ACTIVITY.
Provide the entries once more, identical in every word.

DATA EXTRACT.
+-------+
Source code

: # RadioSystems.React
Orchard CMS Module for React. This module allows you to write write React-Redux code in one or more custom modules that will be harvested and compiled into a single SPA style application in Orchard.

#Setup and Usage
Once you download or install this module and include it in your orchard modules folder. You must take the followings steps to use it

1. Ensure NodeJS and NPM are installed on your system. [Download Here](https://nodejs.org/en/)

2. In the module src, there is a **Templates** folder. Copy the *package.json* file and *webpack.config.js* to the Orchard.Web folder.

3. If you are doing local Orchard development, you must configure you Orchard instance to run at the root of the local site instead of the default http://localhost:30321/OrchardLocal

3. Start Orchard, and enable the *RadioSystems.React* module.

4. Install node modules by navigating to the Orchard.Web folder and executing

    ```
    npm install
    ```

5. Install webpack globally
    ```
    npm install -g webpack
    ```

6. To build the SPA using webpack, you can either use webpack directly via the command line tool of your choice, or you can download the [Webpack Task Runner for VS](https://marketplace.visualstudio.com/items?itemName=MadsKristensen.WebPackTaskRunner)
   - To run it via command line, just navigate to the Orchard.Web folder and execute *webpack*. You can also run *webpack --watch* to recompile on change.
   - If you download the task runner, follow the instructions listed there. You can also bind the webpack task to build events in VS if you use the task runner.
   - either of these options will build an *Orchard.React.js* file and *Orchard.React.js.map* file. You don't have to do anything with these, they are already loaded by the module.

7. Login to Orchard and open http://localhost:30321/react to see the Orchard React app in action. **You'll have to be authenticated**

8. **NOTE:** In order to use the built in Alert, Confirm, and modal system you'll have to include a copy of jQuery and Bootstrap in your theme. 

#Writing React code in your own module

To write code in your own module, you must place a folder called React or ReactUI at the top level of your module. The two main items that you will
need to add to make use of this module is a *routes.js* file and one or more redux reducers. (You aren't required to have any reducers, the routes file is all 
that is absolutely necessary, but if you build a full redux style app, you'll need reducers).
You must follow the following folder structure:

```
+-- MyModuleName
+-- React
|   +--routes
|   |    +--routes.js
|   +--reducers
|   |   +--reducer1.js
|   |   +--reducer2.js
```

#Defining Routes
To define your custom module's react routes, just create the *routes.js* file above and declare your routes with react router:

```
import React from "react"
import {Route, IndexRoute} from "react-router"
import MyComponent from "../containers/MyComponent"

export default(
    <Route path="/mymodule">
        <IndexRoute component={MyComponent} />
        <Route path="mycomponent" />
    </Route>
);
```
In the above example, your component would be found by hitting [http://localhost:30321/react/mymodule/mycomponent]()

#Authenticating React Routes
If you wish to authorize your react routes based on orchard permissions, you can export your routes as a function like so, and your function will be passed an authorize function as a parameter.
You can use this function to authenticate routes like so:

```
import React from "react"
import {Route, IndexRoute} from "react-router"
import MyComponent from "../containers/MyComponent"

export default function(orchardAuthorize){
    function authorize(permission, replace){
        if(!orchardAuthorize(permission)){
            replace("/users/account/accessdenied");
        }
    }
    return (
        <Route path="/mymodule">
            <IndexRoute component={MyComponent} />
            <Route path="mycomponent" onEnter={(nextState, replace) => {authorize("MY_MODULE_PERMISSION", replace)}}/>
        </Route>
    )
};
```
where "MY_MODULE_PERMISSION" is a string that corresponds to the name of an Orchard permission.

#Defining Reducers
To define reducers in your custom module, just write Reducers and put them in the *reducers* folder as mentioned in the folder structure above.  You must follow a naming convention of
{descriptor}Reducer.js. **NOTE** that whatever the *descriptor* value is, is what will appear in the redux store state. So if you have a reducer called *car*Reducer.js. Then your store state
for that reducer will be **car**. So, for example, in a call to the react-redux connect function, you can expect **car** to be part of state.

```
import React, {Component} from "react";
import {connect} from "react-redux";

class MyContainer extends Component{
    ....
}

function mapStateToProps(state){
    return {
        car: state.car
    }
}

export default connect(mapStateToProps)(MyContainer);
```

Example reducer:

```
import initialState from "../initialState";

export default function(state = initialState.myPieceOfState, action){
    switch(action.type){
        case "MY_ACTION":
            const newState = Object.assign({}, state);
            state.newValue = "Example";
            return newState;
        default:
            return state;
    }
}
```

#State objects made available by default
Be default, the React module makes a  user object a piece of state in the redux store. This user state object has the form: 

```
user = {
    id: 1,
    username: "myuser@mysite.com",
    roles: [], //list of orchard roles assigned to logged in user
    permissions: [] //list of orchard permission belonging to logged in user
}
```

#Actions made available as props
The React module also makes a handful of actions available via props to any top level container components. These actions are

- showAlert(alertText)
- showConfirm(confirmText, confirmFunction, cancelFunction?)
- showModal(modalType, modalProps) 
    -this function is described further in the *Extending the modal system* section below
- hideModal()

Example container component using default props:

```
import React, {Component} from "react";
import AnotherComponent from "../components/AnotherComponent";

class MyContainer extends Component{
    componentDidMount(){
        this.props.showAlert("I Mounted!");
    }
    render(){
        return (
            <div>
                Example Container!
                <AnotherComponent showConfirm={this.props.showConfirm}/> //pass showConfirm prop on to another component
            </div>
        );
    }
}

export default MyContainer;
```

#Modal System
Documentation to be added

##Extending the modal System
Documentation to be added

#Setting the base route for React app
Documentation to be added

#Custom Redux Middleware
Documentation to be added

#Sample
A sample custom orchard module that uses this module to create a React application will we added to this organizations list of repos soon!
+-------+
ANSWER TO THE EXERCISE.
Source code

: # RadioSystems.React
Orchard CMS Module for React. This module allows you to write write React-Redux code in one or more custom modules that will be harvested and compiled into a single SPA style application in Orchard.

#Setup and Usage
Once you download or install this module and include it in your orchard modules folder. You must take the followings steps to use it

1. Ensure NodeJS and NPM are installed on your system. [Download Here](https://nodejs.org/en/)

2. In the module src, there is a **Templates** folder. Copy the *package.json* file and *webpack.config.js* to the Orchard.Web folder.

3. If you are doing local Orchard development, you must configure you Orchard instance to run at the root of the local site instead of the default http://localhost:30321/OrchardLocal

3. Start Orchard, and enable the *RadioSystems.React* module.

4. Install node modules by navigating to the Orchard.Web folder and executing

    ```
    npm install
    ```

5. Install webpack globally
    ```
    npm install -g webpack
    ```

6. To build the SPA using webpack, you can either use webpack directly via the command line tool of your choice, or you can download the [Webpack Task Runner for VS](https://marketplace.visualstudio.com/items?itemName=MadsKristensen.WebPackTaskRunner)
   - To run it via command line, just navigate to the Orchard.Web folder and execute *webpack*. You can also run *webpack --watch* to recompile on change.
   - If you download the task runner, follow the instructions listed there. You can also bind the webpack task to build events in VS if you use the task runner.
   - either of these options will build an *Orchard.React.js* file and *Orchard.React.js.map* file. You don't have to do anything with these, they are already loaded by the module.

7. Login to Orchard and open http://localhost:30321/react to see the Orchard React app in action. **You'll have to be authenticated**

8. **NOTE:** In order to use the built in Alert, Confirm, and modal system you'll have to include a copy of jQuery and Bootstrap in your theme. 

#Writing React code in your own module

To write code in your own module, you must place a folder called React or ReactUI at the top level of your module. The two main items that you will
need to add to make use of this module is a *routes.js* file and one or more redux reducers. (You aren't required to have any reducers, the routes file is all 
that is absolutely necessary, but if you build a full redux style app, you'll need reducers).
You must follow the following folder structure:

```
+-- MyModuleName
+-- React
|   +--routes
|   |    +--routes.js
|   +--reducers
|   |   +--reducer1.js
|   |   +--reducer2.js
```

#Defining Routes
To define your custom module's react routes, just create the *routes.js* file above and declare your routes with react router:

```
import React from "react"
import {Route, IndexRoute} from "react-router"
import MyComponent from "../containers/MyComponent"

export default(
    <Route path="/mymodule">
        <IndexRoute component={MyComponent} />
        <Route path="mycomponent" />
    </Route>
);
```
In the above example, your component would be found by hitting [http://localhost:30321/react/mymodule/mycomponent]()

#Authenticating React Routes
If you wish to authorize your react routes based on orchard permissions, you can export your routes as a function like so, and your function will be passed an authorize function as a parameter.
You can use this function to authenticate routes like so:

```
import React from "react"
import {Route, IndexRoute} from "react-router"
import MyComponent from "../containers/MyComponent"

export default function(orchardAuthorize){
    function authorize(permission, replace){
        if(!orchardAuthorize(permission)){
            replace("/users/account/accessdenied");
        }
    }
    return (
        <Route path="/mymodule">
            <IndexRoute component={MyComponent} />
            <Route path="mycomponent" onEnter={(nextState, replace) => {authorize("MY_MODULE_PERMISSION", replace)}}/>
        </Route>
    )
};
```
where "MY_MODULE_PERMISSION" is a string that corresponds to the name of an Orchard permission.

#Defining Reducers
To define reducers in your custom module, just write Reducers and put them in the *reducers* folder as mentioned in the folder structure above.  You must follow a naming convention of
{descriptor}Reducer.js. **NOTE** that whatever the *descriptor* value is, is what will appear in the redux store state. So if you have a reducer called *car*Reducer.js. Then your store state
for that reducer will be **car**. So, for example, in a call to the react-redux connect function, you can expect **car** to be part of state.

```
import React, {Component} from "react";
import {connect} from "react-redux";

class MyContainer extends Component{
    ....
}

function mapStateToProps(state){
    return {
        car: state.car
    }
}

export default connect(mapStateToProps)(MyContainer);
```

Example reducer:

```
import initialState from "../initialState";

export default function(state = initialState.myPieceOfState, action){
    switch(action.type){
        case "MY_ACTION":
            const newState = Object.assign({}, state);
            state.newValue = "Example";
            return newState;
        default:
            return state;
    }
}
```

#State objects made available by default
Be default, the React module makes a  user object a piece of state in the redux store. This user state object has the form: 

```
user = {
    id: 1,
    username: "myuser@mysite.com",
    roles: [], //list of orchard roles assigned to logged in user
    permissions: [] //list of orchard permission belonging to logged in user
}
```

#Actions made available as props
The React module also makes a handful of actions available via props to any top level container components. These actions are

- showAlert(alertText)
- showConfirm(confirmText, confirmFunction, cancelFunction?)
- showModal(modalType, modalProps) 
    -this function is described further in the *Extending the modal system* section below
- hideModal()

Example container component using default props:

```
import React, {Component} from "react";
import AnotherComponent from "../components/AnotherComponent";

class MyContainer extends Component{
    componentDidMount(){
        this.props.showAlert("I Mounted!");
    }
    render(){
        return (
            <div>
                Example Container!
                <AnotherComponent showConfirm={this.props.showConfirm}/> //pass showConfirm prop on to another component
            </div>
        );
    }
}

export default MyContainer;
```

#Modal System
Documentation to be added

##Extending the modal System
Documentation to be added

#Setting the base route for React app
Documentation to be added

#Custom Redux Middleware
Documentation to be added

#Sample
A sample custom orchard module that uses this module to create a React application will we added to this organizations list of repos soon!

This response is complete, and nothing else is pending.